3.3.2 提取样品RNA呈现褐色 本研究提取的试材不新鲜,存在褐化,或由于研磨过程中未能保持样品处于液氮中,抑或由于研磨所得的样品在装入离心管之前未在管中及时添加β-巯基乙醇,导致研磨样品与空气中的氧气接触,从而使试材中的酚类物质氧化成醌类物质而呈现褐色。解决对策有以下2个:一是保证提取试材新鲜并处于超低温环境;二是保证研磨所得样品在装入离心管前加入β-巯基乙醇,以防止样品褐化。此外,整个研磨及装管过程需要操作迅速。
3.3.3D260 nm/D280 nm值及产量D260 nm/D280 nm值正常范围为1.8~2.0,其值偏小说明RNA样品中有杂质蛋白质污染;其值偏大说明RNA降解严重。苯酚在低pH值的情况下可促进水相中的蛋白质和DNA向有机相分配,从而最大限度地去除总RNA中的蛋白质和DNA,因此在抽提过程中需要加入水饱和酚(pH值4.5)。本试验中葡萄大田苗生殖器官的RNA提取难易程度为果肉远难于果皮,分析其原因,可能是果肉中的水分含量较高。

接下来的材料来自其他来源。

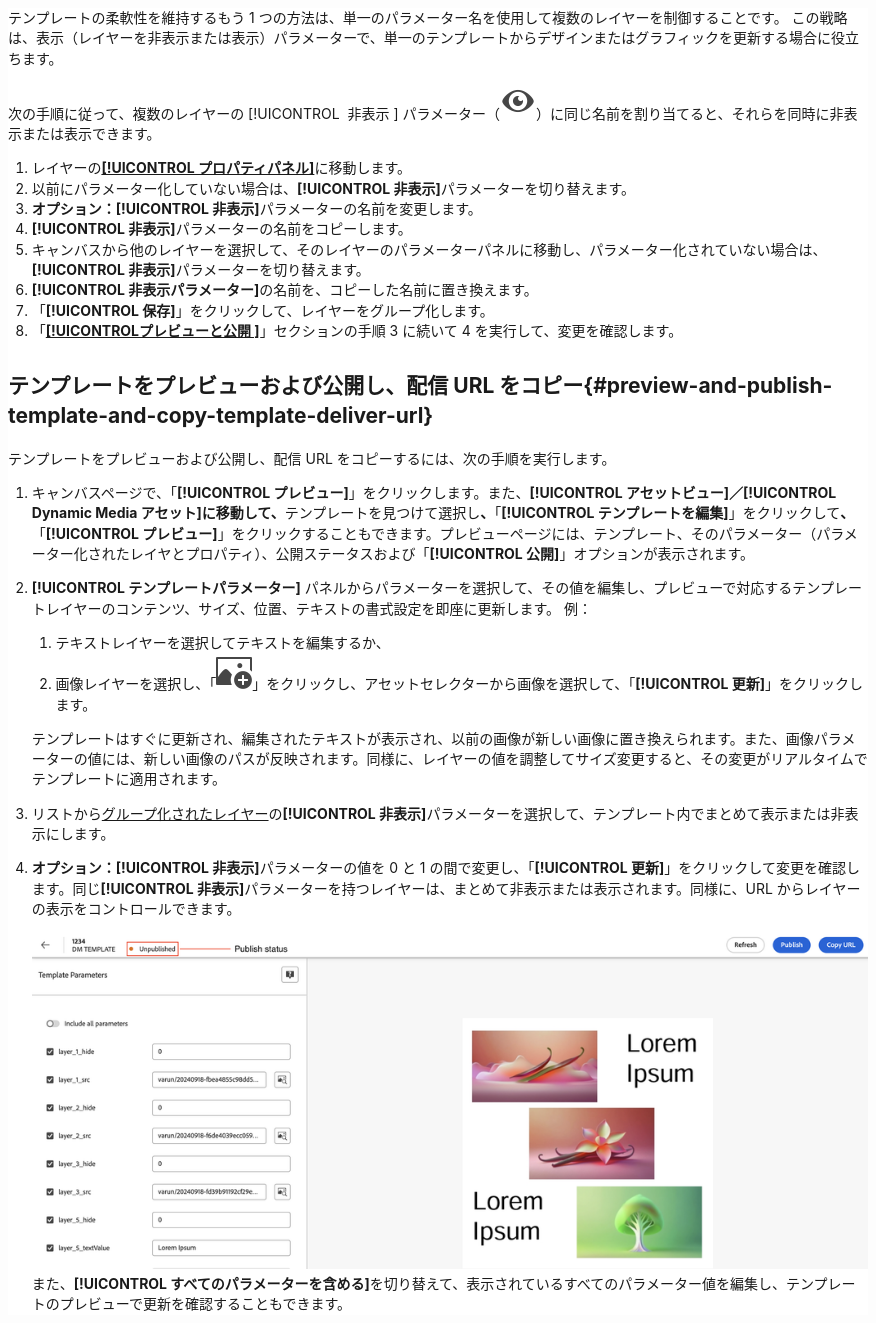 テンプレートの柔軟性を維持するもう 1 つの方法は、単一のパラメーター名を使用して複数のレイヤーを制御することです。 この戦略は、表示（レイヤーを非表示または表示）パラメーターで、単一のテンプレートからデザインまたはグラフィックを更新する場合に役立ちます。

次の手順に従って、複数のレイヤーの [!UICONTROL &#x200B; 非表示 &#x200B;] パラメーター（![ 高速コンテンツ作成 ](/help/assets/assets/Visibility-icon.svg)）に同じ名前を割り当てると、それらを同時に非表示または表示できます。

1. レイヤーの[**[!UICONTROL プロパティパネル]**](#parameterise-a-layer)に移動します。
1. 以前にパラメーター化していない場合は、**[!UICONTROL 非表示]**&#x200B;パラメーターを切り替えます。
1. **オプション：**&#x200B;**[!UICONTROL 非表示]**&#x200B;パラメーターの名前を変更します。
1. **[!UICONTROL 非表示]**&#x200B;パラメーターの名前をコピーします。
1. キャンバスから他のレイヤーを選択して、そのレイヤーのパラメーターパネルに移動し、パラメーター化されていない場合は、**[!UICONTROL 非表示]**&#x200B;パラメーターを切り替えます。
1. **[!UICONTROL 非表示パラメーター]**&#x200B;の名前を、コピーした名前に置き換えます。
1. 「**[!UICONTROL 保存]**」をクリックして、レイヤーをグループ化します。
1. 「[**[!UICONTROL &#x200B; プレビューと公開 &#x200B;]**](#preview-and-publish-template-and-copy-template-deliver-url)」セクションの手順 3 に続いて 4 を実行して、変更を確認します。

## テンプレートをプレビューおよび公開し、配信 URL をコピー{#preview-and-publish-template-and-copy-template-deliver-url}

テンプレートをプレビューおよび公開し、配信 URL をコピーするには、次の手順を実行します。

1. キャンバスページで、「**[!UICONTROL プレビュー]**」をクリックします。また、**[!UICONTROL アセットビュー]**&#x200B;**／**&#x200B;**[!UICONTROL Dynamic Media アセット]**&#x200B;**に移動して、**&#x200B;テンプレートを見つけて選択し&#x200B;**、**「**[!UICONTROL テンプレートを編集]**」をクリックして&#x200B;**、**「**[!UICONTROL プレビュー]**」をクリックすることもできます。プレビューページには、テンプレート、そのパラメーター（パラメーター化されたレイヤとプロパティ）、公開ステータスおよび「**[!UICONTROL 公開]**」オプションが表示されます。
1. **[!UICONTROL テンプレートパラメーター]** パネルからパラメーターを選択して、その値を編集し、プレビューで対応するテンプレートレイヤーのコンテンツ、サイズ、位置、テキストの書式設定を即座に更新します。 例：
   1. テキストレイヤーを選択してテキストを編集するか、
   1. 画像レイヤーを選択し、「![その場でコンテンツを作成](/help/assets/assets/add-image.svg)」をクリックし、アセットセレクターから画像を選択して、「**[!UICONTROL 更新]**」をクリックします。

   テンプレートはすぐに更新され、編集されたテキストが表示され、以前の画像が新しい画像に置き換えられます。また、画像パラメーターの値には、新しい画像のパスが反映されます。同様に、レイヤーの値を調整してサイズ変更すると、その変更がリアルタイムでテンプレートに適用されます。
1. リストから[グループ化されたレイヤー](#group-layers)の&#x200B;**[!UICONTROL 非表示]**&#x200B;パラメーターを選択して、テンプレート内でまとめて表示または非表示にします。
1. **オプション：**&#x200B;**[!UICONTROL 非表示]**&#x200B;パラメーターの値を 0 と 1 の間で変更し、「**[!UICONTROL 更新]**」をクリックして変更を確認します。同じ&#x200B;**[!UICONTROL 非表示]**&#x200B;パラメーターを持つレイヤーは、まとめて非表示または表示されます。同様に、URL からレイヤーの表示をコントロールできます。

   ![その場でのコンテンツの作成](/help/assets/assets/dm-templates-publish-status.png)
また、**[!UICONTROL すべてのパラメーターを含める]**&#x200B;を切り替えて、表示されているすべてのパラメーター値を編集し、テンプレートのプレビューで更新を確認することもできます。
   <br>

操作者在研磨时为降低杂质出现的概率,会加入较少量的葡萄果肉材料,导致最终RNA产量较少。因此,对于葡萄果实的提取,可以适当增加试材的研磨量(1.5~2.0 g),以提高果实的RNA产量,从而满足后续试验要求。
3.3.4 LiCl选择性地沉淀RNA 利用该法可以充分去除RNA中的DNA污染。若样品量允许,可以进行2次LiCl沉淀。注意使用70%(体积分数)乙醇至少洗涤2次,避免RNA中因含有LiCl(金属Li+)而影响反转录的效果。本研究通过反复试验,比较经典草本植物RNA提取的TRIzol方法以及改进的CTAB方法,摸索出更加成熟的可通用于草本、木本果树不同组织RNA提取的新方法,经检测,所提取得到的RNA可以直接用于后续研究。